▶ **WHAT YOU ARE ASKED TO DO**
Could you retype the material, starting at its first line and ending with the line holding "Increment-only counter MRDT", and keep the pictures out?

▶ **DATA LISTING**
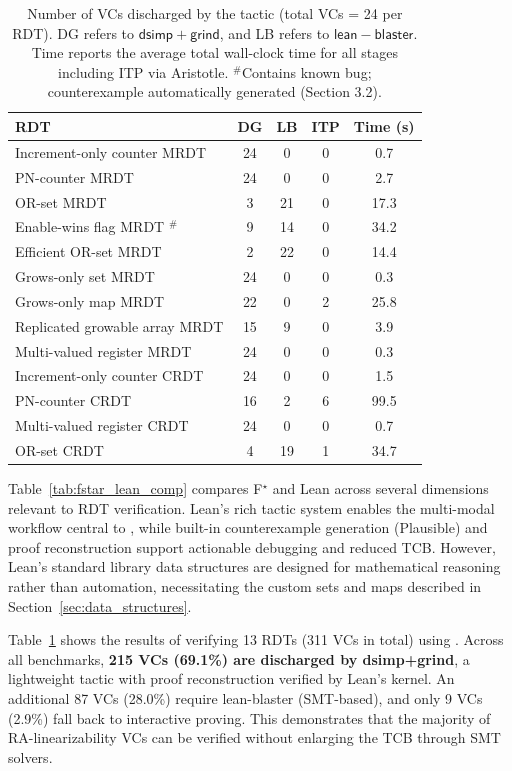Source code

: \documentclass[sigplan,twocolumn,accept]{acmart}
\newcommand{\F}[1]{\mathsf{#1}}
\newcommand{\fstar}{F$^{\star}$\xspace}
\begin{document}
\begin{table}[t]
\caption{Number of VCs discharged by the \sal tactic (total VCs = 24 per RDT). DG refers to $\F{dsimp + grind}$, and LB refers to $\F{lean-blaster}$. Time reports the average total wall-clock time for all stages including ITP via Aristotle. $^{\#}$Contains known bug; counterexample automatically generated (Section 3.2).}
\label{tab:results_1}
\centering
\footnotesize
\begin{tabular}{lcccc}
\toprule
\textbf{RDT} &
\textbf{DG} &
\textbf{LB} &
\textbf{ITP} &
\textbf{Time (s)} \\
\midrule
Increment-only counter MRDT    & 24 & 0  & 0 & 0.7  \\
PN-counter MRDT                & 24 & 0  & 0 & 2.7  \\
OR-set MRDT                    & 3  & 21 & 0 & 17.3 \\
Enable-wins flag MRDT $^{\#}$  & 9  & 14 & 0 & 34.2 \\
Efficient OR-set MRDT          & 2  & 22 & 0 & 14.4 \\
Grows-only set MRDT            & 24 & 0  & 0 & 0.3  \\
Grows-only map MRDT            & 22 & 0  & 2 & 25.8 \\
Replicated growable array MRDT & 15 & 9  & 0 & 3.9  \\
Multi-valued register MRDT     & 24 & 0  & 0 & 0.3  \\
Increment-only counter CRDT    & 24 & 0  & 0 & 1.5  \\
PN-counter CRDT                & 16 & 2  & 6 & 99.5 \\
Multi-valued register CRDT     & 24 & 0  & 0 & 0.7  \\
OR-set CRDT                    & 4  & 19 & 1 & 34.7 \\
\bottomrule
\end{tabular}
\end{table}

Table~\ref{tab:fstar_lean_comp} compares \fstar and Lean across several dimensions relevant to RDT verification. Lean's rich tactic system enables the multi-modal workflow central to \sal, while built-in counterexample generation (Plausible) and proof reconstruction support actionable debugging and reduced TCB. However, Lean's standard library data structures are designed for mathematical reasoning rather than automation, necessitating the custom sets and maps described in Section~\ref{sec:data_structures}.

Table~\ref{tab:results_1} shows the results of verifying 13 RDTs (311 VCs in total) using \sal. Across all benchmarks, \textbf{215 VCs (69.1\%) are discharged by dsimp+grind}, a lightweight tactic with proof reconstruction verified by Lean's kernel. An additional 87 VCs (28.0\%) require lean-blaster (SMT-based), and only 9 VCs (2.9\%) fall back to interactive proving. This demonstrates that the majority of RA-linearizability VCs can be verified without enlarging the TCB through SMT solvers.
\end{document}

▶ **YOUR SOLUTION**
Source code

: \documentclass[sigplan,twocolumn,accept]{acmart}
\newcommand{\F}[1]{\mathsf{#1}}
\newcommand{\fstar}{F$^{\star}$\xspace}
\begin{document}
\begin{table}[t]
\caption{Number of VCs discharged by the \sal tactic (total VCs = 24 per RDT). DG refers to $\F{dsimp + grind}$, and LB refers to $\F{lean-blaster}$. Time reports the average total wall-clock time for all stages including ITP via Aristotle. $^{\#}$Contains known bug; counterexample automatically generated (Section 3.2).}
\label{tab:results_1}
\centering
\footnotesize
\begin{tabular}{lcccc}
\toprule
\textbf{RDT} &
\textbf{DG} &
\textbf{LB} &
\textbf{ITP} &
\textbf{Time (s)} \\
\midrule
Increment-only counter MRDT    & 24 & 0  & 0 & 0.7  \\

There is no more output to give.